Le gouvernement a beau dénoncer la «désinformation», répéter que le CAA ne menace aucunement les musulmans indiens et Narendra Modi lui-même affirmer le 22 décembre devant 200 000 militants et sympathisants du BJP qu’il n’existe aucun projet de recensement national des citoyens (NRC) à l’échelle de l’Inde, l’agitation persiste et s’étend. Parfois durement réprimée, notamment dans l’État d’Uttar Pradesh où la police est directement sous les ordres de Yogi Adityanath, chef du gouvernement local, un moine soldat placé par Modi lui-même et qui ne fait pas de quartier. Sa police laisse de nombreux morts parmi les manifestants et les cas d’arrestations massives, de torture et de destruction de biens se multiplient.

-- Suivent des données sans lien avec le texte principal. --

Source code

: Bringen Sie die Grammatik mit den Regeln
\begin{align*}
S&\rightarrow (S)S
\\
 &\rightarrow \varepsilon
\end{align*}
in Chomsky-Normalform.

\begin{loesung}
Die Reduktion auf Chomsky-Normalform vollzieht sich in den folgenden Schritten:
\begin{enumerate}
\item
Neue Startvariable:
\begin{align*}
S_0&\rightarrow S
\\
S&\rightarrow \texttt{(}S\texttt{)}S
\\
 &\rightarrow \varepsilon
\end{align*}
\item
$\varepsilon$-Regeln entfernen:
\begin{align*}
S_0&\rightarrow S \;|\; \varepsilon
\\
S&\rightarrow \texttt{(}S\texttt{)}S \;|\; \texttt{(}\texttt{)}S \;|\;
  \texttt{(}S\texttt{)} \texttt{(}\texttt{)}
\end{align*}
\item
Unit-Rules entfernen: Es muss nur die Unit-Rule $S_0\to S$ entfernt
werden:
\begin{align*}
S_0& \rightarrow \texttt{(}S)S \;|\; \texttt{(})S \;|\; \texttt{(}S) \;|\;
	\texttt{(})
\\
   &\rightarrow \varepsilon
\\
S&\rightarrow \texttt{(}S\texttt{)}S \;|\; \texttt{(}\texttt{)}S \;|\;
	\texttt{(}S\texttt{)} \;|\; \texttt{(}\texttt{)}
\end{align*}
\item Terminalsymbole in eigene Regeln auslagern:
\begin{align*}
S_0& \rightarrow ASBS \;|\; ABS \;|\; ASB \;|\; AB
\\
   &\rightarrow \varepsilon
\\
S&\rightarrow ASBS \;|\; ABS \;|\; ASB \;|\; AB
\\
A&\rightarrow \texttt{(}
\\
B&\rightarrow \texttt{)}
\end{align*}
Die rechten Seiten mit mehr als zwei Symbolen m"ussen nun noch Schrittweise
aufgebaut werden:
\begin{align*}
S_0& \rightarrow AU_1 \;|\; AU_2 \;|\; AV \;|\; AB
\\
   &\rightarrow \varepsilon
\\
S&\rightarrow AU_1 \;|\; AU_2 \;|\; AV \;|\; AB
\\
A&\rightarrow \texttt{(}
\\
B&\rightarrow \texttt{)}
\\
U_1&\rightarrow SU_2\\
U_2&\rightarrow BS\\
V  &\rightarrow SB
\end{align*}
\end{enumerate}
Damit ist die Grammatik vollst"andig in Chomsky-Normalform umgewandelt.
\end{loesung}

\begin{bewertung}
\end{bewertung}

C’est que le CAA et le NRC prennent en tenaille les musulmans indiens. Comme l’a indiqué dans un tweet Amit Shah lui-même en avril, «D’abord, nous ferons voter l’amendement à la loi sur la citoyenneté et nous naturaliserons les réfugiés hindous, bouddhistes, sikhs et jaïns, les minorités religieuses des nations voisines. Puis nous mettrons en œuvre le NRC pour débarrasser notre pays des infiltrés».

À peine le NRC remisé par le premier ministre, le même Narendra Modi lance par anticipation le recensement ordinaire de la population, le National Population Register (NPR). La nouveauté, dans ce recensement qui n’est pourtant pas le premier du genre, est qu’il envisage de demander la date et le lieu de naissance non seulement de la personne interrogée, mais également celles de ses parents. Autrement dit, presque toute la population indienne est concernée, car même s’il est prévu de ne poser la question directement qu’à ceux qui sont nés après 1985, le simple fait de demander également les détails de la naissance des parents, nécessaire pour passer le filtre du NPR, revient à établir également la nationalité de ces derniers.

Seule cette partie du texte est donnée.